> TASK GOAL:
Please copy the lines below exactly, from the first one through the line showing "[ ] October".

[Stored data entries]
◇ ◇ ◇ ◇

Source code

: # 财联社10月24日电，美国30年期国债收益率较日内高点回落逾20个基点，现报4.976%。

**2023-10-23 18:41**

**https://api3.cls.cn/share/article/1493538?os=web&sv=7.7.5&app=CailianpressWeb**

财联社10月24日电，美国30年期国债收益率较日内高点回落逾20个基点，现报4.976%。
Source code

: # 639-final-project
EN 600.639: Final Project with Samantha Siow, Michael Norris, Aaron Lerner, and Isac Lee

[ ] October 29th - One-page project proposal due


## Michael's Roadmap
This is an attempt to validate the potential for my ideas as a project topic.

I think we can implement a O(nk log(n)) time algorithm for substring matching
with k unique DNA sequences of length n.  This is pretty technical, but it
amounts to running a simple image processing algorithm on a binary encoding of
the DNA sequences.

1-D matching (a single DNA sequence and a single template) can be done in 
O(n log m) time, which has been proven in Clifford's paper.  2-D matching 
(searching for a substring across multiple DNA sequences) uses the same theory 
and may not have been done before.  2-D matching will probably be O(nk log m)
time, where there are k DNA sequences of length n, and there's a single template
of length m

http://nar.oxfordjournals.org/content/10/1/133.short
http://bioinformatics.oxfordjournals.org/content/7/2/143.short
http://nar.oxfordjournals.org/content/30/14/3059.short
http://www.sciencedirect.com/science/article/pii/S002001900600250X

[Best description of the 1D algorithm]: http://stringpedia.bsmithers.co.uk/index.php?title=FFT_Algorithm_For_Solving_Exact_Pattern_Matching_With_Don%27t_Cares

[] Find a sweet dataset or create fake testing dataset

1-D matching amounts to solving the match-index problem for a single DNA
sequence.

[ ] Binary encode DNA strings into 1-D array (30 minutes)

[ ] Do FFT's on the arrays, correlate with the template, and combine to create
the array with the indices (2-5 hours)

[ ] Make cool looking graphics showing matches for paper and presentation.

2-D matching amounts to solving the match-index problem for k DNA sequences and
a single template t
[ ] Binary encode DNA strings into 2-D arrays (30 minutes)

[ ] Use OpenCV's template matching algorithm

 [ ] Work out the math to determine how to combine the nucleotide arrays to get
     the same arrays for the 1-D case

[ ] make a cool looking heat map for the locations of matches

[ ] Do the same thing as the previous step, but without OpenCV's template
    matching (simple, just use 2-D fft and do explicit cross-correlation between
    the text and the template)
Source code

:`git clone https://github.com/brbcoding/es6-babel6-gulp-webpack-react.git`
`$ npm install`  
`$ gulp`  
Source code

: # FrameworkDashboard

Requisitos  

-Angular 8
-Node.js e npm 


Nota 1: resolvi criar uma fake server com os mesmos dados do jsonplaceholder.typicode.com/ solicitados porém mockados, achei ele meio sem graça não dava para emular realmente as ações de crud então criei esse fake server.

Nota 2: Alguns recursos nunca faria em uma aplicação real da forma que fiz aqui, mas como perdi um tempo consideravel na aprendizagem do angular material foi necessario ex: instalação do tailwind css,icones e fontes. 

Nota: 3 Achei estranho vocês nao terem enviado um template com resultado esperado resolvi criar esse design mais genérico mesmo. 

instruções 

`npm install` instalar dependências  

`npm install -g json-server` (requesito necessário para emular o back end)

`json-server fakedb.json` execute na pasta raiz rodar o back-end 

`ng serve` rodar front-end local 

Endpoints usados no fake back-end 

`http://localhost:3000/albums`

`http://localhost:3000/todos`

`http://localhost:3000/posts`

◇ ◇ ◇ ◇

> ANSWER SPACE:
Source code

: # 财联社10月24日电，美国30年期国债收益率较日内高点回落逾20个基点，现报4.976%。

**2023-10-23 18:41**

**https://api3.cls.cn/share/article/1493538?os=web&sv=7.7.5&app=CailianpressWeb**

财联社10月24日电，美国30年期国债收益率较日内高点回落逾20个基点，现报4.976%。
Source code

: # 639-final-project
EN 600.639: Final Project with Samantha Siow, Michael Norris, Aaron Lerner, and Isac Lee

[ ] October 29th - One-page project proposal due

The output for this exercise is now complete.